Le rapport constate aussi que si les départs sont sensibles à la fiscalité, les flux demeurent modestes : en 2013, la hausse d’imposition a entraîné une augmentation du taux de départs de 0,04 à 0,09 point, tandis que la suppression de l’ISF et l’instauration du prélèvement forfaitaire unique en 2017-2018 ont provoqué une baisse des départs nets de 0,01 à 0,07 point.

Faiblesse de l’impact économique global

Surtout, le CAE insiste sur la faiblesse de l’impact économique global : “Même en prenant la borne haute (et conservatrice) des effets estimés de la fiscalité du capital sur les expatriations, et en considérant une réforme fiscale de + 4 milliards de recettes (0,15 % du PIB), les effets agrégés sur l’activité économique à long terme restent faibles”. Dans ce scénario, la perte de valeur ajoutée totale ne dépasserait pas – 0,05 %.

Pour les auteurs, l’essentiel du problème se situe ailleurs. “Le débat public, en se focalisant sur l’exil fiscal, se trompe donc sans doute de cible”, préviennent-ils. Et de souligner que “plusieurs travaux indiquent des comportements d’optimisation sophistiqués chez les très hauts patrimoines […] ainsi que l’utilisation généralisée des lacunes du système d’information et de contrôle des déclarations de patrimoines à des fins d’évasion fiscale”.

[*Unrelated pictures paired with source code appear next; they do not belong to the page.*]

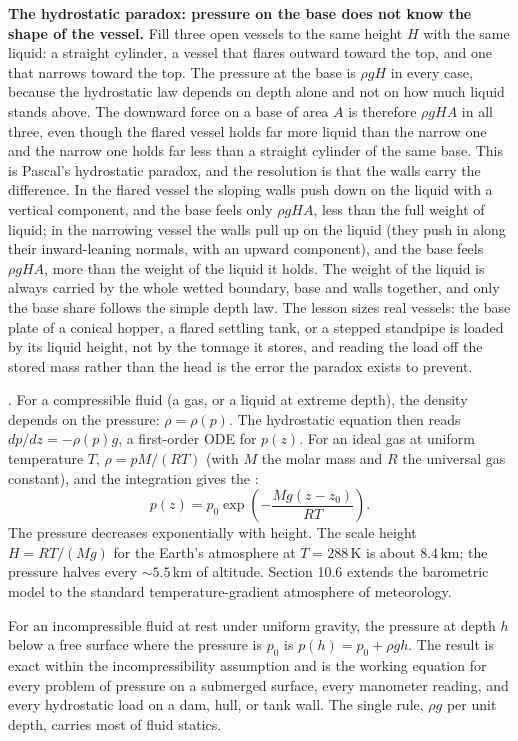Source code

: \begin{mastery}
\textbf{The hydrostatic paradox: pressure on the base does not know the
shape of the vessel.} Fill three open vessels to the same height $H$ with
the same liquid: a straight cylinder, a vessel that flares outward toward
the top, and one that narrows toward the top. The pressure at the base is
$\rho g H$ in every case, because the hydrostatic law depends on depth
alone and not on how much liquid stands above. The downward force on a
base of area $A$ is therefore $\rho g H A$ in all three, even though the
flared vessel holds far more liquid than the narrow one and the narrow one
holds far less than a straight cylinder of the same base. This is Pascal's
hydrostatic paradox, and the resolution is that the walls carry the
difference. In the flared vessel the sloping walls push down on the liquid
with a vertical component, and the base feels only $\rho g H A$, less than
the full weight of liquid; in the narrowing vessel the walls pull up on
the liquid (they push in along their inward-leaning normals, with an
upward component), and the base feels $\rho g H A$, more than the weight of
the liquid it holds. The weight of the liquid is always carried by the
whole wetted boundary, base and walls together, and only the base share
follows the simple depth law. The lesson sizes real vessels: the base
plate of a conical hopper, a flared settling tank, or a stepped standpipe
is loaded by its liquid height, not by the tonnage it stores, and reading
the load off the stored mass rather than the head is the error the paradox
exists to prevent.
\end{mastery}

. For a compressible
fluid (a gas, or a liquid at extreme depth), the density depends
on the pressure: $\rho = \rho(p)$. The hydrostatic equation then
reads $dp/dz = -\rho(p) g$, a first-order ODE for $p(z)$. For an
ideal gas at uniform temperature $T$, $\rho = p M /(R T)$ (with
$M$ the molar mass and $R$ the universal gas constant), and the
integration gives the :
\[
p(z) = p_0 \exp\!\left(-\frac{M g (z - z_0)}{R T}\right).
\]
The pressure decreases exponentially with height. The scale height
$H = RT/(Mg)$ for the Earth's atmosphere at $T = 288\,\text{K}$
is about $8.4\,\si{\kilo\meter}$; the pressure halves every
$\sim 5.5\,\si{\kilo\meter}$ of altitude. Section 10.6 extends
the barometric model to the standard temperature-gradient
atmosphere of meteorology.

\begin{principle}
For an incompressible fluid at rest under uniform gravity, the
pressure at depth $h$ below a free surface where the pressure is
$p_0$ is $p(h) = p_0 + \rho g h$. The result is exact within the
incompressibility assumption and is the working equation for
every problem of pressure on a submerged surface, every manometer
reading, and every hydrostatic load on a dam, hull, or tank wall.
The single rule, $\rho g$ per unit depth, carries most of fluid
statics.
\end{principle}

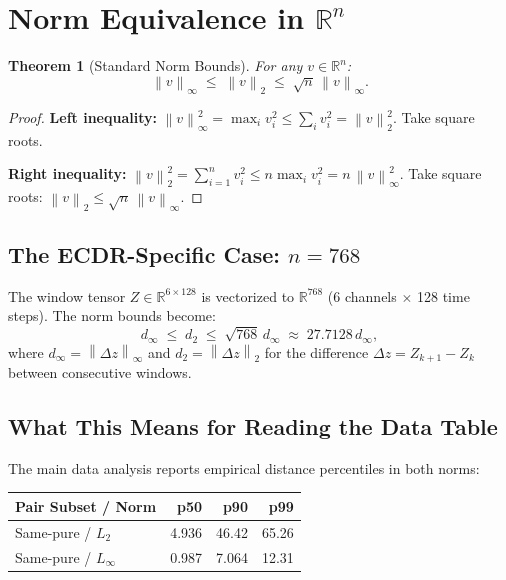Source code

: \documentclass[11pt, a4paper]{article}
\theoremstyle{definition}
\theoremstyle{plain}
\newtheorem{theorem}{Theorem}[section]
\newcommand{\R}{\mathbb{R}}
\newcommand{\norm}[2]{\left\|#1\right\|_{#2}}
\begin{document}
\section{Norm Equivalence in $\R^n$}

\begin{theorem}[Standard Norm Bounds]
  For any $v \in \R^n$:
  \begin{equation}\label{eq:norm_bounds}
    \norm{v}{\infty}
    \;\le\; \norm{v}{2}
    \;\le\; \sqrt{n}\,\norm{v}{\infty}.
  \end{equation}
\end{theorem}

\begin{proof}
  \textbf{Left inequality:} $\norm{v}{\infty}^2 = \max_i v_i^2 \le \sum_i v_i^2 = \norm{v}{2}^2$.
  Take square roots.

  \textbf{Right inequality:} $\norm{v}{2}^2 = \sum_{i=1}^n v_i^2 \le n \max_i v_i^2 = n\,\norm{v}{\infty}^2$.
  Take square roots: $\norm{v}{2} \le \sqrt{n}\,\norm{v}{\infty}$.
\end{proof}

\subsection{The ECDR-Specific Case: $n = 768$}

The window tensor $Z \in \R^{6 \times 128}$ is vectorized to $\R^{768}$ (6 channels
$\times$ 128 time steps). The norm bounds become:
\begin{equation}
  d_\infty \;\le\; d_2 \;\le\; \sqrt{768}\,d_\infty \;\approx\; 27.7128\,d_\infty,
\end{equation}
where $d_\infty = \norm{\Delta z}{\infty}$ and $d_2 = \norm{\Delta z}{2}$ for
the difference $\Delta z = Z_{k+1} - Z_k$ between consecutive windows.

\subsection{What This Means for Reading the Data Table}

The main data analysis reports empirical distance percentiles in both norms:

\begin{center}
\small
\begin{tabular}{@{}lrrr@{}}
\toprule
Pair Subset / Norm & p50 & p90 & p99 \\
\midrule
Same-pure / $L_2$ & 4.936 & 46.42 & 65.26 \\
Same-pure / $L_\infty$ & 0.987 & 7.064 & 12.31 \\
\bottomrule
\end{tabular}
\end{center}
\end{document}
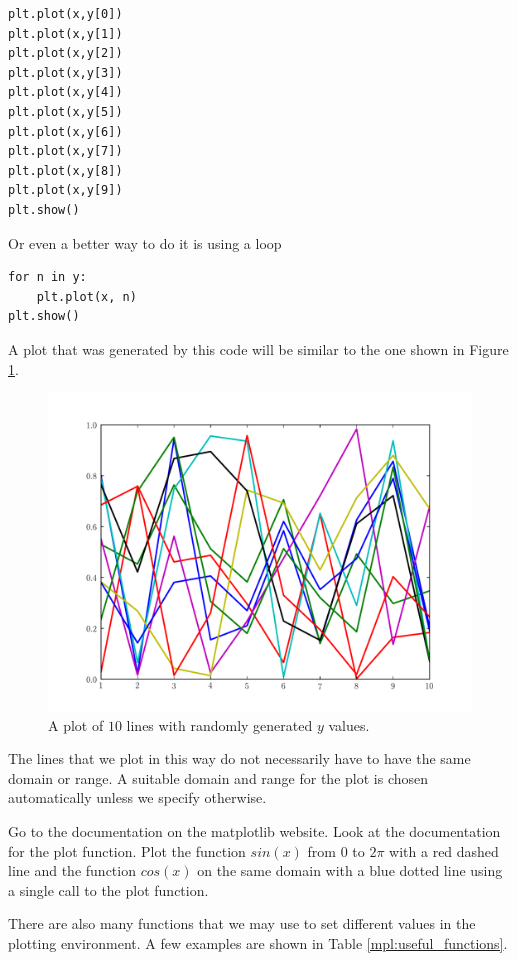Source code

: \begin{lstlisting}
plt.plot(x,y[0])
plt.plot(x,y[1])
plt.plot(x,y[2])
plt.plot(x,y[3])
plt.plot(x,y[4])
plt.plot(x,y[5])
plt.plot(x,y[6])
plt.plot(x,y[7])
plt.plot(x,y[8])
plt.plot(x,y[9])
plt.show()
\end{lstlisting}
Or even a better way to do it is using a loop
\begin{lstlisting}
for n in y:
    plt.plot(x, n)
plt.show()
\end{lstlisting}

A plot that was generated by this code will be similar to the one shown in Figure \ref{mpl:statemachineexample}.

\begin{figure}
\includegraphics[width=\textwidth]{statemachine.pdf}
\caption{A plot of $10$ lines with randomly generated $y$ values.}
\label{mpl:statemachineexample}
\end{figure}

The lines that we plot in this way do not necessarily have to have the same domain or range.
A suitable domain and range for the plot is chosen automatically unless we specify otherwise.

\begin{problem}
Go to the documentation on the matplotlib website.
Look at the documentation for the plot function.
Plot the function $sin(x)$ from $0$ to $2\pi$ with a red dashed line and the function $cos(x)$ on the same domain with a blue dotted line using a single call to the plot function.
\end{problem}

There are also many functions that we may use to set different values in the plotting environment.
A few examples are shown in Table \ref{mpl:useful_functions}.


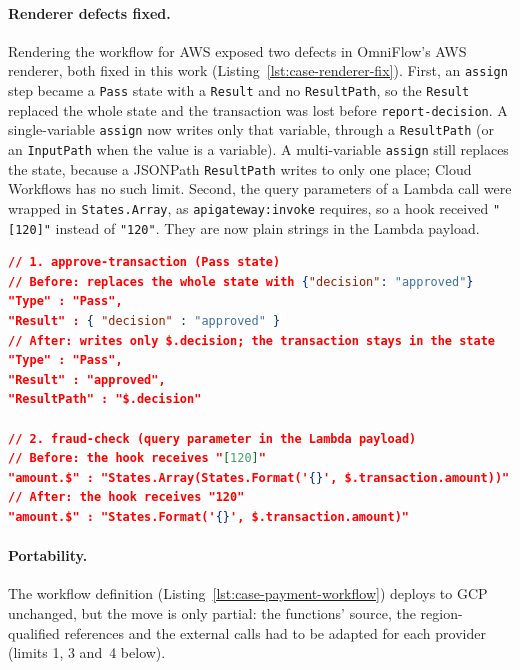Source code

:\paragraph{Renderer defects fixed.} Rendering the workflow for AWS exposed two defects in
OmniFlow's AWS renderer, both fixed in this work (Listing~\ref{lst:case-renderer-fix}). First, an
\texttt{assign} step became a \texttt{Pass} state with a \texttt{Result} and no
\texttt{ResultPath}, so the \texttt{Result} replaced the whole state and the transaction was lost
before \texttt{report-decision}. A single-variable \texttt{assign} now writes only that variable,
through a \texttt{ResultPath} (or an \texttt{InputPath} when the value is a variable). A
multi-variable \texttt{assign} still replaces the state, because a JSONPath \texttt{ResultPath}
writes to only one place; Cloud Workflows has no such limit. Second, the query parameters of a
Lambda call were wrapped in \texttt{States.Array}, as \texttt{apigateway:invoke} requires, so a hook
received \texttt{"[120]"} instead of \texttt{"120"}. They are now plain strings in the Lambda
payload.

\begin{lstlisting}[language=json,caption={The two AWS renderer defects, before and after the fix, in the rendered \texttt{PaymentAuthorization} state machine.},label={lst:case-renderer-fix},float=htbp,basicstyle=\ttfamily\fontsize{7.2}{8.6}\selectfont,breaklines=false]
// 1. approve-transaction (Pass state)
// Before: replaces the whole state with {"decision": "approved"}
"Type" : "Pass",
"Result" : { "decision" : "approved" }
// After: writes only $.decision; the transaction stays in the state
"Type" : "Pass",
"Result" : "approved",
"ResultPath" : "$.decision"

// 2. fraud-check (query parameter in the Lambda payload)
// Before: the hook receives "[120]"
"amount.$" : "States.Array(States.Format('{}', $.transaction.amount))"
// After: the hook receives "120"
"amount.$" : "States.Format('{}', $.transaction.amount)"
\end{lstlisting}

\paragraph{Portability.} The workflow definition (Listing~\ref{lst:case-payment-workflow})
deploys to GCP unchanged, but the move is only partial: the functions' source, the
region-qualified references and the external calls had to be adapted for each provider (limits 1,
3 and~4 below).

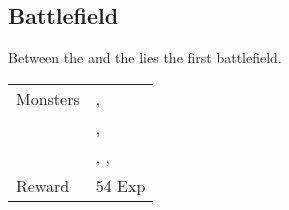 \subsection{Battlefield}
\label{map:battlefield_01}

Between the  and the  lies the first battlefield. 

\begin{longtable}{ l p{9cm} }
	Monsters
	& \nameref{monster:mad_plant}, \nameref{monster:poison_toad} \\
	& \nameref{monster:mad_plant}, \nameref{monster:mad_plant} \\
	& \nameref{monster:mad_plant}, \nameref{monster:mad_plant}, \nameref{monster:mad_plant}
\\
	Reward & 54 Exp
\end{longtable}
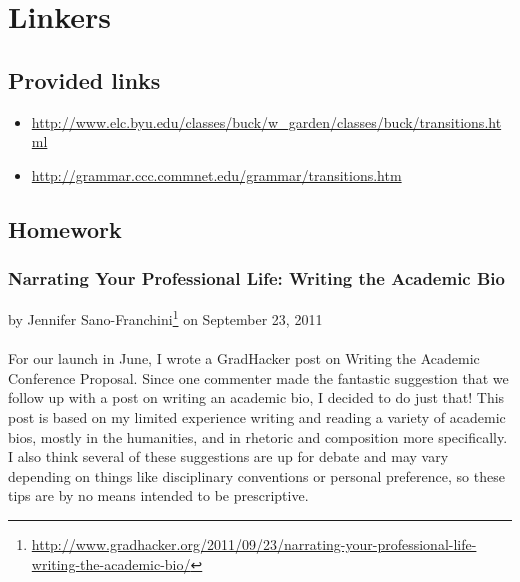 
\chapter{Linkers}

\section{Provided links}

\begin{itemize}
    \item \url{http://www.elc.byu.edu/classes/buck/w_garden/classes/buck/transitions.html}
    \item \url{http://grammar.ccc.commnet.edu/grammar/transitions.htm}
\end{itemize}

\section{Homework}

\subsection{Narrating Your Professional Life: Writing the Academic Bio}

by Jennifer Sano-Franchini\footnote{\url{http://www.gradhacker.org/2011/09/23/narrating-your-professional-life-writing-the-academic-bio/}} on September 23, 2011\\\\
For our launch in June, I wrote a GradHacker post on Writing the Academic Conference Proposal. Since one commenter made the fantastic suggestion that we follow up with a post on writing an academic bio, I decided to do just that! This post is based on my limited experience writing and reading a variety of academic bios, mostly in the humanities, and in rhetoric and composition more specifically. I also think several of these suggestions are up for debate and may vary depending on things like disciplinary conventions or personal preference, so these tips are by no means intended to be prescriptive.



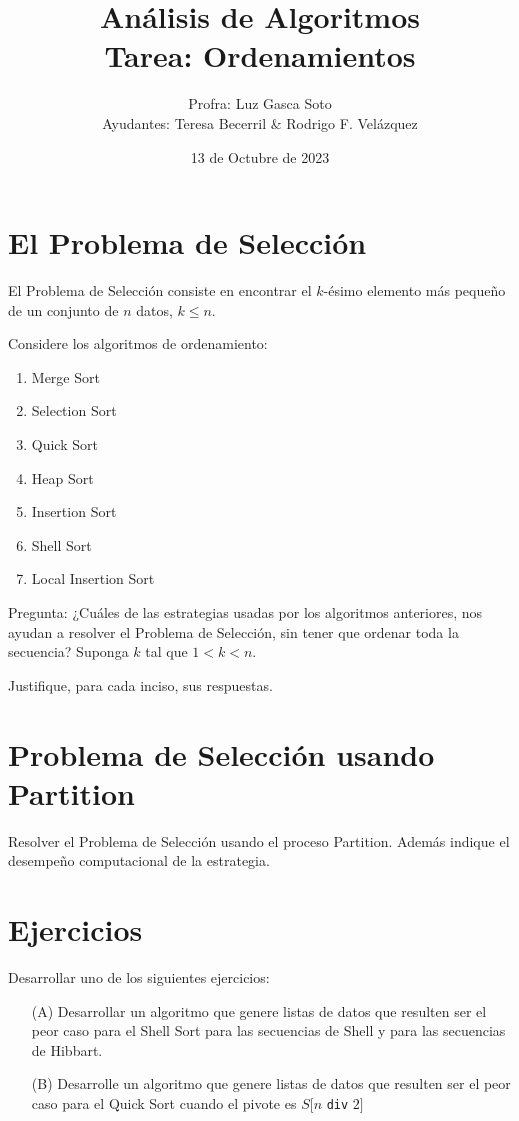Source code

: \documentclass{article}
\title{Análisis de Algoritmos\\Tarea: Ordenamientos}
\author{Profra: Luz Gasca Soto\\Ayudantes: Teresa Becerril & Rodrigo F. Velázquez}
\date{13 de Octubre de 2023}
\begin{document}
\maketitle

\section{El Problema de Selección}

El Problema de Selección consiste en encontrar el $k$-ésimo elemento más pequeño de un conjunto de $n$ datos, $k \leq n$.

Considere los algoritmos de ordenamiento:
\begin{enumerate}
\item Merge Sort
\item Selection Sort
\item Quick Sort
\item Heap Sort
\item Insertion Sort
\item Shell Sort
\item Local Insertion Sort
\end{enumerate}

Pregunta: ¿Cuáles de las estrategias usadas por los algoritmos anteriores, nos ayudan a resolver el Problema de Selección, sin tener que ordenar toda la secuencia? Suponga $k$ tal que $1 < k < n$.

Justifique, para cada inciso, sus respuestas.

\section{Problema de Selección usando Partition}
Resolver el Problema de Selección usando el proceso Partition. Además indique el desempeño computacional de la estrategia.

\section{Ejercicios}
Desarrollar uno de los siguientes ejercicios:
\begin{enumerate}
\item[(A)] Desarrollar un algoritmo que genere listas de datos que resulten ser el peor caso para el Shell Sort para las secuencias de Shell y para las secuencias de Hibbart.

\item[(B)] Desarrolle un algoritmo que genere listas de datos que resulten ser el peor caso para el Quick Sort cuando el pivote es $S[n$ \verb|div| $2]$
\end{enumerate}
\end{document}
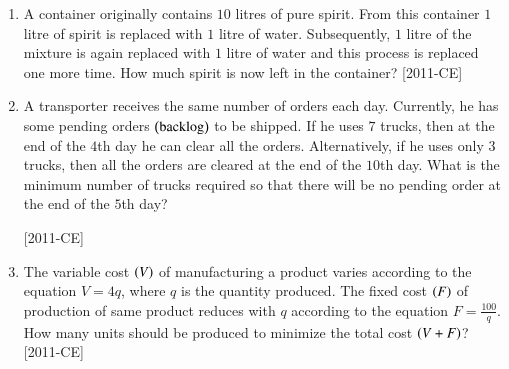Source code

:\documentclass[journal]{IEEEtran}
\begin{document}
\begin{enumerate}[start=53]
\begin{enumerate}
\end{enumerate}
\item A container originally contains $10$ litres of pure spirit. From this container $1$ litre of spirit is replaced with $1$ litre of water. Subsequently, $1$ litre of the mixture is again replaced with $1$ litre of water and this process is replaced one more time. How much spirit is now left in the container? \hfill{[2011-CE]}
\begin{enumerate}
\end{enumerate}
\item A transporter receives the same number of orders each day. Currently, he has some pending orders $\left(\text{backlog}\right)$ to be shipped. If he uses $7$ trucks, then at the end of the $4$th day he can clear all the orders. Alternatively, if he uses only $3$ trucks, then all the orders are cleared at the end of the $10$th day. What is the minimum number of trucks required so that there will be no pending order at the end of the $5$th day? 

    \hfill{[2011-CE]}
\begin{enumerate}
\end{enumerate}
\item The variable cost $\left(V\right)$ of manufacturing a product varies according to the equation $V=4q$, where $q$ is the quantity produced. The fixed cost $\left(F\right)$ of production of same product reduces with $q$ according to the equation $F=\frac{100}{q}$. How many units should be produced to minimize the total cost $\left(V+F\right)$? \hfill{[2011-CE]}
\begin{enumerate}
\end{enumerate}
\end{enumerate}
\end{document}
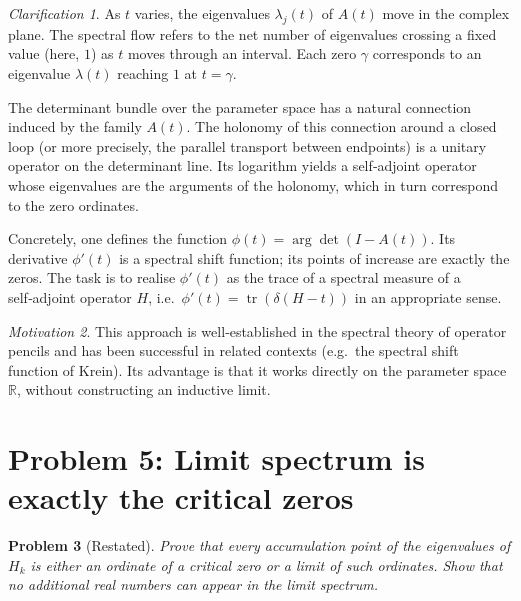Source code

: \documentclass[11pt,a4paper]{article}
\newtheorem{problem}{Problem}[section]
\theoremstyle{remark}
\newtheorem{clarification}[problem]{Clarification}
\newtheorem{motivation}[problem]{Motivation}
\newcommand{\bbR}{\mathbb{R}}
\DeclareMathOperator{\tr}{tr}
\begin{document}
\begin{clarification}
As $t$ varies, the eigenvalues $\lambda_j(t)$ of $A(t)$ move in the complex plane. The spectral flow refers to the net number of eigenvalues crossing a fixed value (here, $1$) as $t$ moves through an interval. Each zero $\gamma$ corresponds to an eigenvalue $\lambda(t)$ reaching $1$ at $t=\gamma$.

The determinant bundle over the parameter space has a natural connection induced by the family $A(t)$. The holonomy of this connection around a closed loop (or more precisely, the parallel transport between endpoints) is a unitary operator on the determinant line. Its logarithm yields a self‑adjoint operator whose eigenvalues are the arguments of the holonomy, which in turn correspond to the zero ordinates.

Concretely, one defines the function $\phi(t) = \arg\det(I-A(t))$. Its derivative $\phi'(t)$ is a spectral shift function; its points of increase are exactly the zeros. The task is to realise $\phi'(t)$ as the trace of a spectral measure of a self‑adjoint operator $H$, i.e.\ $\phi'(t) = \tr(\delta(H-t))$ in an appropriate sense.
\end{clarification}

\begin{motivation}
This approach is well‑established in the spectral theory of operator pencils and has been successful in related contexts (e.g.\ the spectral shift function of Krein). Its advantage is that it works directly on the parameter space $\bbR$, without constructing an inductive limit.
\end{motivation}

\section{Problem 5: Limit spectrum is exactly the critical zeros}

\begin{problem}[Restated]
Prove that every accumulation point of the eigenvalues of $H_k$ is either an ordinate of a critical zero or a limit of such ordinates. Show that no additional real numbers can appear in the limit spectrum.
\end{problem}
\end{document}
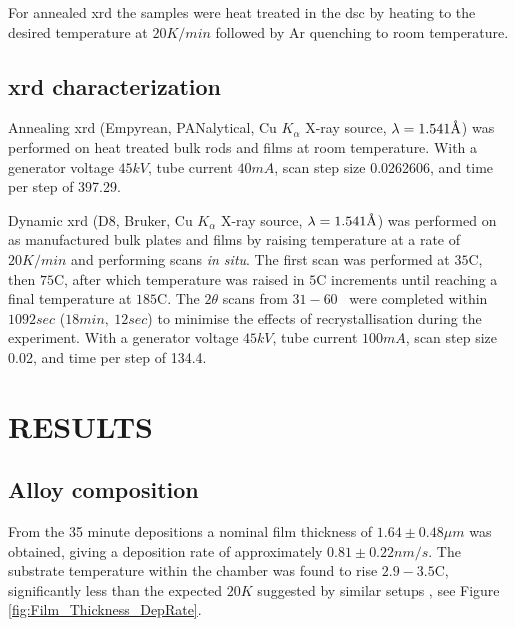 \documentclass[draft,a4paper,12pt,oneside]{article}%
\begin{document}
For annealed \acrshort{xrd} the samples were heat treated in the \acrshort{dsc} by heating to the desired temperature at $20 K/min$ followed by Ar quenching to room temperature.

\subsection{\acrshort{xrd} characterization}
Annealing \acrshort{xrd} (Empyrean, PANalytical, Cu $K_{\alpha}$ X-ray source, $\lambda = 1.541 \mbox{\normalfont\AA}$) was performed on heat treated bulk rods and films at room temperature. 
With a generator voltage $45 kV$, tube current $40 mA$, scan step size 0.0262606, and time per step of 397.29. 

Dynamic \acrshort{xrd} (D8, Bruker, Cu $K_{\alpha}$ X-ray source, $\lambda = 1.541 \mbox{\normalfont\AA}$) was performed on as manufactured bulk plates and films by raising temperature at a rate of $20 K/min$ and performing scans \textit{in situ}. The first scan was performed at $35$\degree C, then $75$\degree C, after which temperature was raised in $5$\degree C increments until reaching a final temperature at $185$\degree C. The $2 \theta$ scans from $31 - 60$\degree~ were completed within $1092 sec$ ($18min,~ 12sec$) to minimise the effects of recrystallisation during the experiment.
With a generator voltage $45 kV$, tube current $100 mA$, scan step size 0.02, and time per step of 134.4. 


\section{RESULTS}
\subsection{Alloy composition}

From the 35 minute depositions a nominal film thickness of $1.64 \pm 0.48 \mu m$ was obtained, giving a deposition rate of approximately $0.81 \pm 0.22 nm/s$. The substrate temperature within the chamber was found to rise $2.9 - 3.5$\degree C, significantly less than the expected $20K$ suggested by similar setups \cite{Wang2014}, see Figure \ref{fig:Film_Thickness_DepRate}.
\end{document}
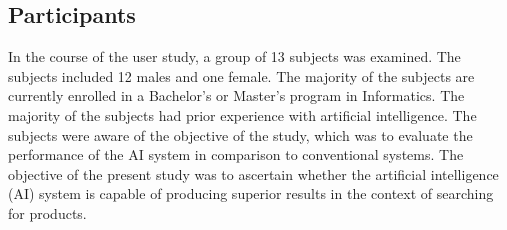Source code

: \documentclass[../../submission.tex]{subfiles}
\begin{document}
\subsection{Participants}
In the course of the user study, a group of 13 subjects was examined. 
The subjects included 12 males and one female. The majority of the subjects are currently enrolled in a Bachelor's or Master's program in Informatics. 
The majority of the subjects had prior experience with artificial intelligence. 
The subjects were aware of the objective of the study, which was to evaluate the performance of the AI system in comparison to conventional systems. 
The objective of the present study was to ascertain whether the artificial intelligence (AI) system is capable of producing superior results in the context of searching for products. 
\end{document}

1 euro taxé, 26 centimes réellement collectés par l’État

En Scandinavie, les données montrent que pour chaque euro attendu d’une hausse de fiscalité, seuls 26 centimes sont réellement collectés : “54 centimes disparaissent du fait des réponses comportementales à la marge intensive, contre 20 centimes à la marge extensive” (étude Jakobsen et al., 2024, repris par le CAE).

Invité à réagir aux propos de François Bayrou, Gabriel Zucman avait déjà exprimé sa surprise sur les réseaux sociaux : “Je suis très surpris par vos propos…”, avait-il aussi déclaré sur BFMTV. Pour lui, l’idée que la taxe qu’il propose menacerait l’investissement en France est “incompréhensible”. L’économiste rappelle que, selon le CAE, l’exil fiscal reste “relativement modeste” et n’a “qu’un effet marginal sur l’économie française”

Ainsi, là où le Premier ministre brandit le spectre d’une fuite massive des capitaux, le rapport du CAE comme les analyses de Gabriel Zucman mettent en avant une autre réalité : l’exil fiscal existe, mais ses effets sont limités. Les pertes majeures pour les finances publiques viennent surtout de l’optimisation et de l’évasion fiscales, bien plus que d’un hypothétique “nomadisme” des plus riches.